**EXERCISE GOAL**:
Stop at the line containing "Ellis: if we": repeat exactly every line of the entries below from the first up to it, plus that line, with pictures omitted.

**EXTRACTED RECORDS**:
•••

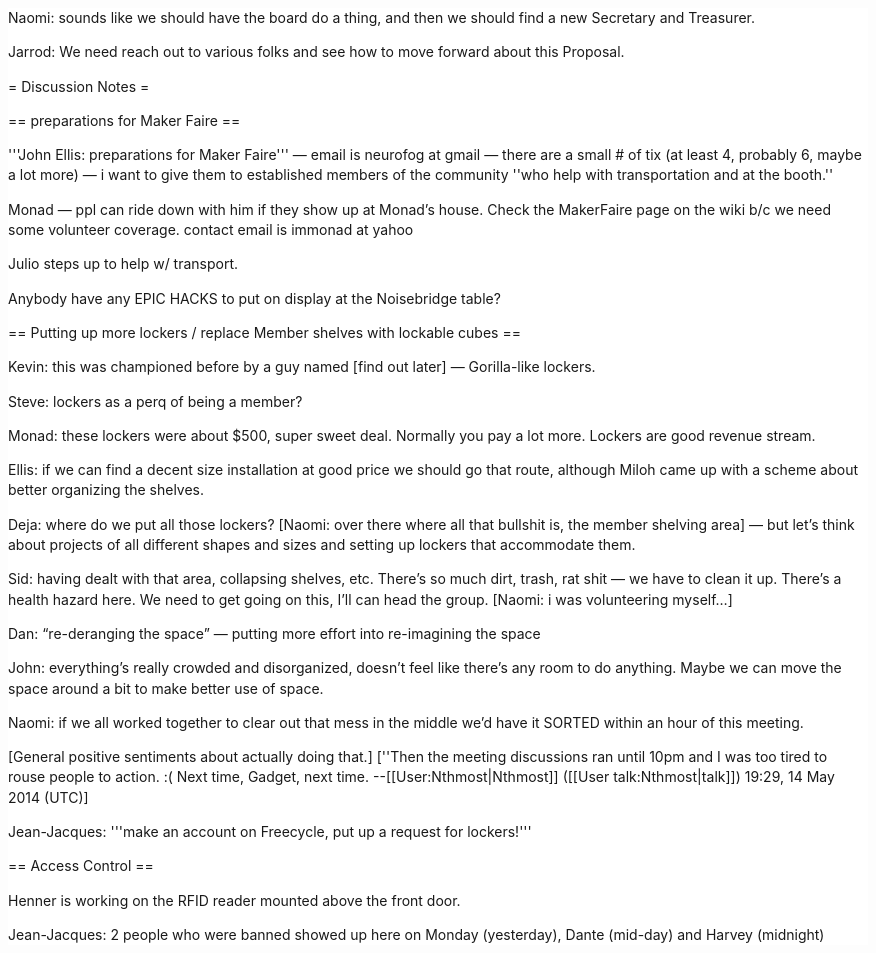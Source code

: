 Naomi: sounds like we should have the board do a thing, and then we should find a new Secretary and Treasurer.

Jarrod: We need reach out to various folks and see how to move forward about this Proposal.

= Discussion Notes =

== preparations for Maker Faire ==

'''John Ellis: preparations for Maker Faire''' — email is neurofog at gmail — there are a small # of tix (at least 4, probably 6, maybe a lot more) — i want to give them to established members of the community ''who help with transportation and at the booth.''  

Monad — ppl can ride down with him if they show up at Monad’s house.  Check the MakerFaire page on the wiki b/c we need some volunteer coverage. contact email is immonad at yahoo

Julio steps up to help w/ transport.

Anybody have any EPIC HACKS to put on display at the Noisebridge table?


== Putting up more lockers / replace Member shelves with lockable cubes ==

Kevin: this was championed before by a guy named [find out later] — Gorilla-like lockers. 

Steve: lockers as a perq of being a member?

Monad: these lockers were about $500, super sweet deal. Normally you pay a lot more. Lockers are good revenue stream.

Ellis: if we can find a decent size installation at good price we should go that route, although Miloh came up with a scheme about better organizing the shelves.

Deja: where do we put all those lockers?  [Naomi: over there where all that bullshit is, the member shelving area]  — but let’s think about projects of all different shapes and sizes and setting up lockers that accommodate them.

Sid: having dealt with that area, collapsing shelves, etc.  There’s so much dirt, trash, rat shit — we have to clean it up. There’s a health hazard here.  We need to get going on this, I’ll can head the group.  [Naomi: i was volunteering myself…]

Dan: “re-deranging the space” — putting more effort into re-imagining the space

John: everything’s really crowded and disorganized, doesn’t feel like there’s any room to do anything. Maybe we can move the space around a bit to make better use of space.

Naomi: if we all worked together to clear out that mess in the middle we’d have it SORTED within an hour of this meeting. 

[General positive sentiments about actually doing that.] [''Then the meeting discussions ran until 10pm and I was too tired to rouse people to action. :(  Next time, Gadget, next time. --[[User:Nthmost|Nthmost]] ([[User talk:Nthmost|talk]]) 19:29, 14 May 2014 (UTC)]

Jean-Jacques: '''make an account on Freecycle, put up a request for lockers!'''

== Access Control ==

Henner is working on the RFID reader mounted above the front door.

Jean-Jacques: 2 people who were banned showed up here on Monday (yesterday), Dante (mid-day) and Harvey (midnight)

•••

**OUTPUT FOR THIS EXERCISE**:
Source code

: Naomi: sounds like we should have the board do a thing, and then we should find a new Secretary and Treasurer.

Jarrod: We need reach out to various folks and see how to move forward about this Proposal.

= Discussion Notes =

== preparations for Maker Faire ==

'''John Ellis: preparations for Maker Faire''' — email is neurofog at gmail — there are a small # of tix (at least 4, probably 6, maybe a lot more) — i want to give them to established members of the community ''who help with transportation and at the booth.''  

Monad — ppl can ride down with him if they show up at Monad’s house.  Check the MakerFaire page on the wiki b/c we need some volunteer coverage. contact email is immonad at yahoo

Julio steps up to help w/ transport.

Anybody have any EPIC HACKS to put on display at the Noisebridge table?


== Putting up more lockers / replace Member shelves with lockable cubes ==

Kevin: this was championed before by a guy named [find out later] — Gorilla-like lockers. 

Steve: lockers as a perq of being a member?

Monad: these lockers were about $500, super sweet deal. Normally you pay a lot more. Lockers are good revenue stream.

Ellis: if we can find a decent size installation at good price we should go that route, although Miloh came up with a scheme about better organizing the shelves.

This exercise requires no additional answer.